3D Printers

Motherboard Shows Consumer 3D Printing Hype is Dead. Now, Real Growth Can Continue

When you consider which media ride the hype and which ones can create it, Motherboard, VICE’s tech website, certainly belongs to the second category. The same is true about knowing when to stop (riding the hype) and a recent article by Mothrboard’s Angela Chen shows that that time has come for consumer 3D printing.

The good news for everyone involved in the business of 3D printing is that now that they hype is over, as Gartner showed in its famous New Technology Hype Curve, the real growth can begin, or continue. While better than most generalist media outlets, VICE (and Motherboard) don’t really always know the subject they are writing about. They cover too many different topics and 3D printing market dynamics can hardly be tackled in 300 to 500 words. The generalist journalist’s ability is in “perceiving” such macro-trends and pointing them out before the others do.
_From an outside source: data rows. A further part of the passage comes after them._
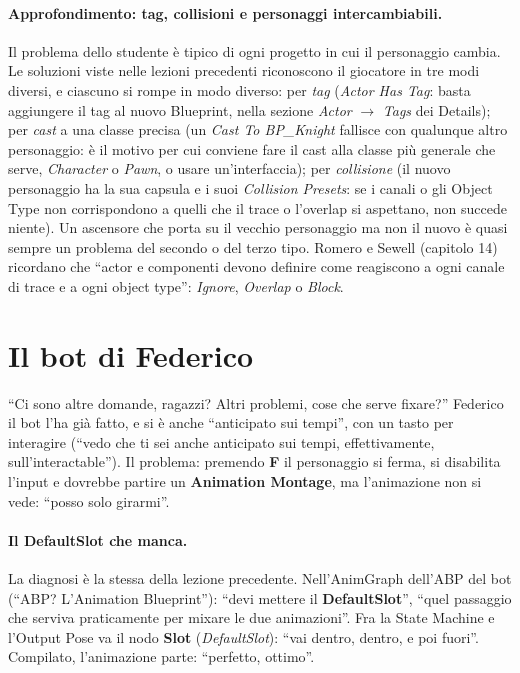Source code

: \paragraph{Approfondimento: tag, collisioni e personaggi intercambiabili.} Il problema
dello studente è tipico di ogni progetto in cui il personaggio cambia. Le soluzioni
viste nelle lezioni precedenti riconoscono il giocatore in tre modi diversi, e ciascuno
si rompe in modo diverso: per \emph{tag} (\emph{Actor Has Tag}: basta aggiungere il tag
al nuovo Blueprint, nella sezione \emph{Actor} $\rightarrow$ \emph{Tags} dei Details);
per \emph{cast} a una classe precisa (un \emph{Cast To BP\_Knight} fallisce con qualunque
altro personaggio: è il motivo per cui conviene fare il cast alla classe più generale che
serve, \emph{Character} o \emph{Pawn}, o usare un'interfaccia); per \emph{collisione}
(il nuovo personaggio ha la sua capsula e i suoi \emph{Collision Presets}: se i canali o
gli Object Type non corrispondono a quelli che il trace o l'overlap si aspettano, non
succede niente). Un ascensore che porta su il vecchio personaggio ma non il nuovo è quasi
sempre un problema del secondo o del terzo tipo. Romero e Sewell (capitolo 14) ricordano
che ``actor e componenti devono definire come reagiscono a ogni canale di trace e a ogni
object type'': \emph{Ignore}, \emph{Overlap} o \emph{Block}.

\section{Il bot di Federico}
\label{ue10:sec:federico}

``Ci sono altre domande, ragazzi? Altri problemi, cose che serve fixare?'' Federico il
bot l'ha già fatto, e si è anche ``anticipato sui tempi'', con un tasto per interagire
(``vedo che ti sei anche anticipato sui tempi, effettivamente, sull'interactable''). Il
problema: premendo \textbf{F} il personaggio si ferma, si disabilita l'input e dovrebbe
partire un \textbf{Animation Montage}, ma l'animazione non si vede: ``posso solo girarmi''.

\paragraph{Il DefaultSlot che manca.} La diagnosi è la stessa della lezione precedente.
Nell'AnimGraph dell'ABP del bot (``ABP? L'Animation Blueprint''): ``devi mettere il
\textbf{DefaultSlot}'', ``quel passaggio che serviva praticamente per mixare le due
animazioni''. Fra la State Machine e l'Output Pose va il nodo \textbf{Slot}
(\emph{DefaultSlot}): ``vai dentro, dentro, e poi fuori''. Compilato, l'animazione
parte: ``perfetto, ottimo''.

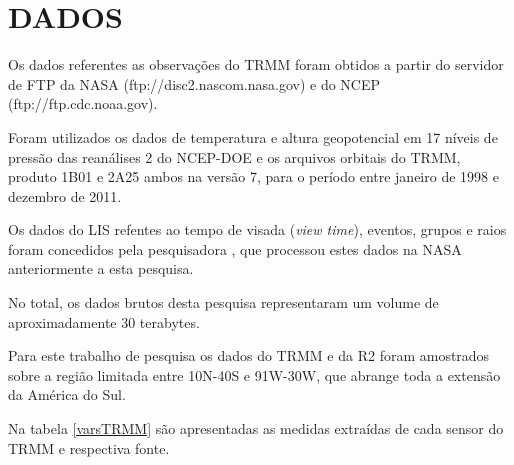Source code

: \section{DADOS}

Os dados referentes as observações do TRMM foram obtidos a partir do servidor de FTP da NASA (ftp://disc2.nascom.nasa.gov) e do NCEP (ftp://ftp.cdc.noaa.gov).

Foram utilizados os dados de temperatura e altura geopotencial em 17 níveis de pressão das reanálises 2 do NCEP-DOE e os arquivos orbitais do TRMM, produto 1B01 e 2A25 ambos na versão 7, para o período entre janeiro de 1998 e dezembro de 2011. 



Os dados do LIS refentes ao tempo de visada (\textit{view time}), eventos, grupos e raios foram concedidos pela pesquisadora , que processou estes dados na NASA anteriormente a esta pesquisa. 

No total, os dados brutos desta pesquisa representaram um volume de  aproximadamente 30 terabytes. 

Para este trabalho de pesquisa os dados do TRMM e da R2 foram amostrados sobre a região limitada entre 10N-40S e 91W-30W, que abrange toda a extensão da América do Sul. 

Na tabela \ref{varsTRMM} são apresentadas as medidas extraídas de cada sensor do TRMM e respectiva fonte.


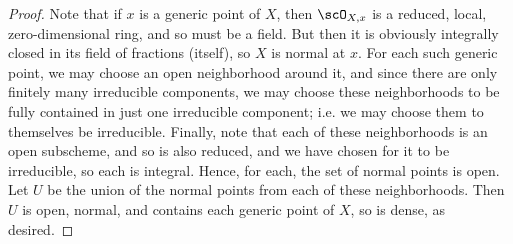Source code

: \begin{proof}
	Note that if $x$ is a generic point of $X$, then $\scO_{X,x}$ is a reduced, local, zero-dimensional ring, and so must be a field. But then it is obviously integrally closed in its field of fractions (itself), so $X$ is normal at $x$. For each such generic point, we may choose an open neighborhood around it, and since there are only finitely many irreducible components, we may choose these neighborhoods to be fully contained in just one irreducible component; i.e. we may choose them to themselves be irreducible. Finally, note that each of these neighborhoods is an open subscheme, and so is also reduced, and we have chosen for it to be irreducible, so each is integral. Hence, for each, the set of normal points is open. Let $U$ be the union of the normal points from each of these neighborhoods. Then $U$ is open, normal, and contains each generic point of $X$, so is dense, as desired.
\end{proof}

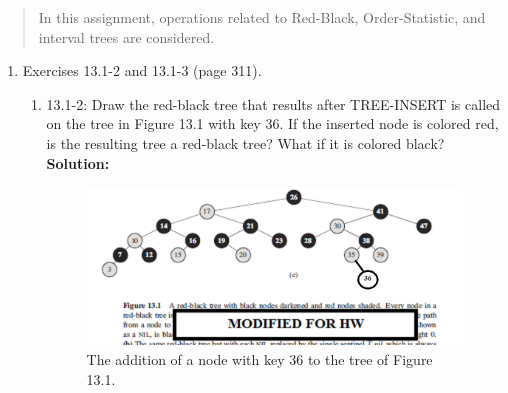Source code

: \documentclass[11pts]{article}
\begin{document}
\maketitle

\begin{abstract}
In this assignment, operations related to Red-Black, Order-Statistic, and
interval trees are considered.
\end{abstract}
\newpage

\begin{enumerate}
\item Exercises 13.1-2 and 13.1-3 (page 311).

  \begin{enumerate}
  \item  13.1-2: Draw the red-black tree that results after
         TREE-INSERT is called
         on the tree in Figure 13.1 with key 36. If the inserted node is
         colored red, is the resulting tree a red-black tree? What if it
         is colored black? \\

  \textbf{Solution:} 
  \begin{figure}[h!]
    \centering
      \includegraphics[width=1.0\textwidth]{Fig13_1_c.PNG}
    \caption{The addition of a node with key 36 to the tree of Figure 13.1.}
  \end{figure}


\end{enumerate}
\end{enumerate}
\end{document}
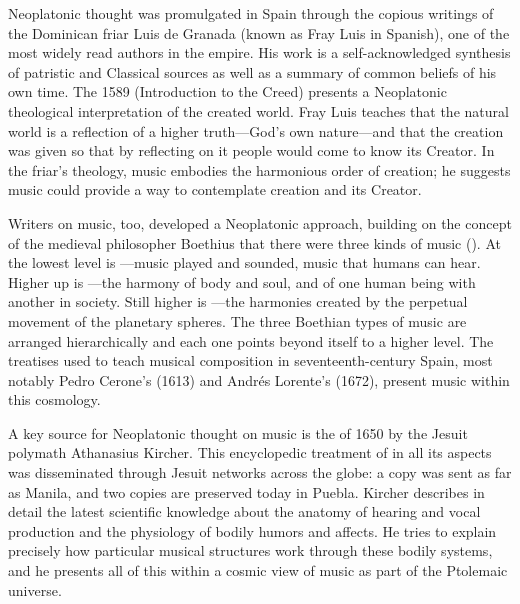 
Neoplatonic thought was promulgated in Spain through the copious writings of
the Dominican friar Luis de Granada (known as Fray Luis in Spanish), one of the
most widely read authors in the empire.%
    \Autocite{Weber:ReligiousLitSpain}
His work is a self-acknowledged synthesis of patristic and Classical
sources as well as a summary of common beliefs of his own time.
The 1589  (Introduction to the Creed)
presents a Neoplatonic theological interpretation of the created world.%
    \Autocites
    {LuisdeGranada-Balcells:SimboloPtI}
    {LuisdeGranada:Simbolo}
Fray Luis teaches that the natural world is a reflection of a higher
truth---God's own nature---and that the creation was given so that by
reflecting on it people would come to know its Creator.
In the friar's theology, music embodies the harmonious order of creation; he
suggests music could provide a way to contemplate creation and its
Creator.


Writers on music, too, developed a Neoplatonic approach, building on the
concept of the medieval philosopher Boethius that there were three kinds of
music ().%
    \Autocite{Boethius:Musica}
At the lowest level is ---music played and sounded,
music that humans can hear.
Higher up is ---the harmony of body and soul, and of one
human being with another in society.
Still higher is ---the harmonies created by the perpetual
movement of the planetary spheres.
The three Boethian types of music are arranged hierarchically and each one
points beyond itself to a higher level.
The treatises used to teach musical composition in seventeenth-century Spain,
most notably Pedro Cerone's  (1613) and Andrés
Lorente's  (1672), present music within this
cosmology.


A key source for Neoplatonic thought on music is the  of 1650 by the Jesuit polymath Athanasius Kircher.%
\Autocite{Kircher:Musurgia}
This encyclopedic treatment of  in all its aspects
was disseminated through Jesuit networks across the globe: a copy was sent as
far as Manila, and two copies are preserved today in Puebla.%
    \Autocites
    {Findlen:Kircher}
    {Godwin:KircherTheater}
    [48--50]{Irving:Colonial}
Kircher describes in detail the latest scientific knowledge about the anatomy
of hearing and vocal production and the physiology of bodily humors and
affects. 
He tries to explain precisely how particular musical structures
work through these bodily systems, and he presents all of this within a cosmic
view of music as part of the Ptolemaic universe.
gartner 2015 hype cycle for 3D printing

In fact, while it is undeniably true that the consumer 3D printing hype is dying down (finally), it is just as undeniably untrue that 3D printer sales are slowing down. By that I mean, any 3D printer sales, both industrial and consumer. The dream may have faded, but the reality remains, and it says that there was no possible way that every home could have a 3D printer within a few months, but market data says that it is very likely to happen within a few (say 15) years.

That is absolute normality. Any technological revolution, as disruptive as it may be, takes time. Take personal computers for example (not to say that they move along the same exact lines as 3D printers, but let’s use them for reference). According to this CNET article from 2002, it took 15 years (from 1977 to 2002) for them to hit one billion units sold.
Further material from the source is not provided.